A titre exceptionnel, la Ville de Paris verse à la métropole du Grand Paris une dotation d'équilibre en 2022. Le montant de cette dotation d'équilibre est égal aux deux tiers de la différence, si elle est positive, entre le produit de la cotisation foncière des entreprises perçu en 2022 et celui perçu en 2021 par la Ville de Paris.
A titre exceptionnel, la dotation d'équilibre versée en 2023 par chaque établissement public territorial à la métropole du Grand Paris est augmentée d'un montant égal aux deux tiers de la différence, si elle est positive, entre le produit de la cotisation foncière des entreprises perçu en 2023 et celui perçu en 2022 par chaque établissement public territorial. Le produit de la cotisation foncière des entreprises perçu en 2022 et en 2023 est majoré du montant du prélèvement sur recettes prévu au 3 du A du III de l'article 29 de la loi n° 2020-1721 du 29 décembre 2020 précitée.
A titre exceptionnel, la Ville de Paris verse à la métropole du Grand Paris une dotation d'équilibre en 2023. Le montant de cette dotation d'équilibre est égal aux deux tiers de la différence, si elle est positive, entre le produit de la cotisation foncière des entreprises perçu en 2023 et celui perçu en 2022 par la Ville de Paris. Le produit de la cotisation foncière des entreprises perçu en 2022 et en 2023 est majoré du montant du prélèvement sur recettes prévu au même 3.
A titre exceptionnel, la dotation d'équilibre versée en 2024 par chaque établissement public territorial à la métropole du Grand Paris est augmentée d'un montant égal à la moitié de la différence, si elle est positive, entre le produit de la cotisation foncière des entreprises perçu en 2024 et celui perçu en 2023 par chaque établissement public territorial. Le produit de la cotisation foncière des entreprises perçu en 2024 et en 2023 est majoré du montant du prélèvement sur recettes prévu au 3 du A du III de l'article 29 de la loi n° 2020-1721 du 29 décembre 2020 précitée.
A titre exceptionnel, la Ville de Paris verse à la métropole du Grand Paris une dotation d'équilibre en 2024. Le montant de cette dotation d'équilibre est égal à la moitié de la différence, si elle est positive, entre le produit de la cotisation foncière des entreprises perçu en 2024 et celui perçu en 2023 par la Ville de Paris.
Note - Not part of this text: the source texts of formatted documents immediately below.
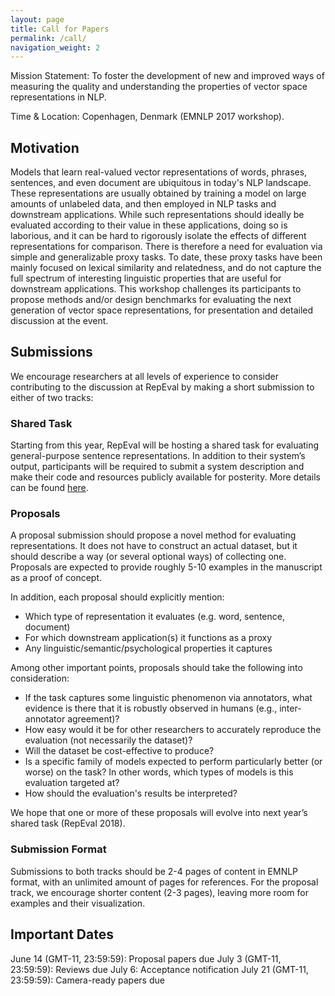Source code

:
 ```yaml
---
layout: page
title: Call for Papers
permalink: /call/
navigation_weight: 2
---
```


Mission Statement: To foster the development of new and improved ways of measuring the quality and understanding the properties of vector space representations in NLP.

Time & Location: Copenhagen, Denmark (EMNLP 2017 workshop).

## Motivation

Models that learn real-valued vector representations of words, phrases, sentences, and even document are ubiquitous in today's NLP landscape. These representations are usually obtained by training a model on large amounts of unlabeled data, and then employed in NLP tasks and downstream applications. While such representations should ideally be evaluated according to their value in these applications, doing so is laborious, and it can be hard to rigorously isolate the effects of different representations for comparison. There is therefore a need for evaluation via simple and generalizable proxy tasks. To date, these proxy tasks have been mainly focused on lexical similarity and relatedness, and do not capture the full spectrum of interesting linguistic properties that are useful for downstream applications. This workshop challenges its participants to propose methods and/or design benchmarks for evaluating the next generation of vector space representations, for presentation and detailed discussion at the event.



## Submissions

We encourage researchers at all levels of experience to consider contributing to the discussion at RepEval by making a short submission to either of two tracks:


### Shared Task

Starting from this year, RepEval will be hosting a shared task for evaluating general-purpose sentence representations. 
In addition to their system’s output, 
participants will be required to submit a system description and make their code and resources publicly available for posterity. 
More details can be found [here](../shared).


### Proposals

A proposal submission should propose a novel method for evaluating representations. It does not have to construct an actual dataset, but it should describe a way (or several optional ways) of collecting one. Proposals are expected to provide roughly 5-10 examples in the manuscript as a proof of concept.

In addition, each proposal should explicitly mention:
* Which type of representation it evaluates (e.g. word, sentence, document)
* For which downstream application(s) it functions as a proxy
* Any linguistic/semantic/psychological properties it captures

Among other important points, proposals should take the following into consideration:
* If the task captures some linguistic phenomenon via annotators, what evidence is there that it is robustly observed in humans (e.g., inter-annotator agreement)?
* How easy would it be for other researchers to accurately reproduce the evaluation (not necessarily the dataset)?
* Will the dataset be cost-effective to produce?
* Is a specific family of models expected to perform particularly better (or worse) on the task? In other words, which types of models is this evaluation targeted at?
* How should the evaluation's results be interpreted?

We hope that one or more of these proposals will evolve into next year’s shared task (RepEval 2018).


### Submission Format

Submissions to both tracks should be 2-4 pages of content in EMNLP format, with an unlimited amount of pages for references. For the proposal track, we encourage shorter content (2-3 pages), leaving more room for examples and their visualization.



## Important Dates

June 14 (GMT-11, 23:59:59): Proposal papers due
July 3 (GMT-11, 23:59:59): Reviews due
July 6: Acceptance notification
July 21 (GMT-11, 23:59:59): Camera-ready papers due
Le produit de la cotisation foncière des entreprises perçu en 2023 et en 2024 est majoré du montant du prélèvement sur recettes prévu au même 3.
A titre exceptionnel, la dotation d'équilibre versée en 2025 par chaque établissement public territorial à la métropole du Grand Paris est augmentée d'un montant égal à la moitié de la différence, si elle est positive, entre le produit de la cotisation foncière des entreprises perçu en 2025 et celui perçu en 2024 par chaque établissement public territorial. Le produit de la cotisation foncière des entreprises perçu en 2024 et en 2025 est majoré du montant du prélèvement sur recettes prévu au 3 du A du III de l'article 29 de la loi n° 2020-1721 du 29 décembre 2020 précitée.
A titre exceptionnel, la Ville de Paris verse à la métropole du Grand Paris une dotation d'équilibre en 2025. Le montant de cette dotation d'équilibre est égal à la moitié de la différence, si elle est positive, entre le produit de la cotisation foncière des entreprises perçu en 2025 et celui perçu en 2024 par la Ville de Paris. Le produit de la cotisation foncière des entreprises perçu en 2024 et en 2025 est majoré du montant du prélèvement sur recettes prévu au même 3.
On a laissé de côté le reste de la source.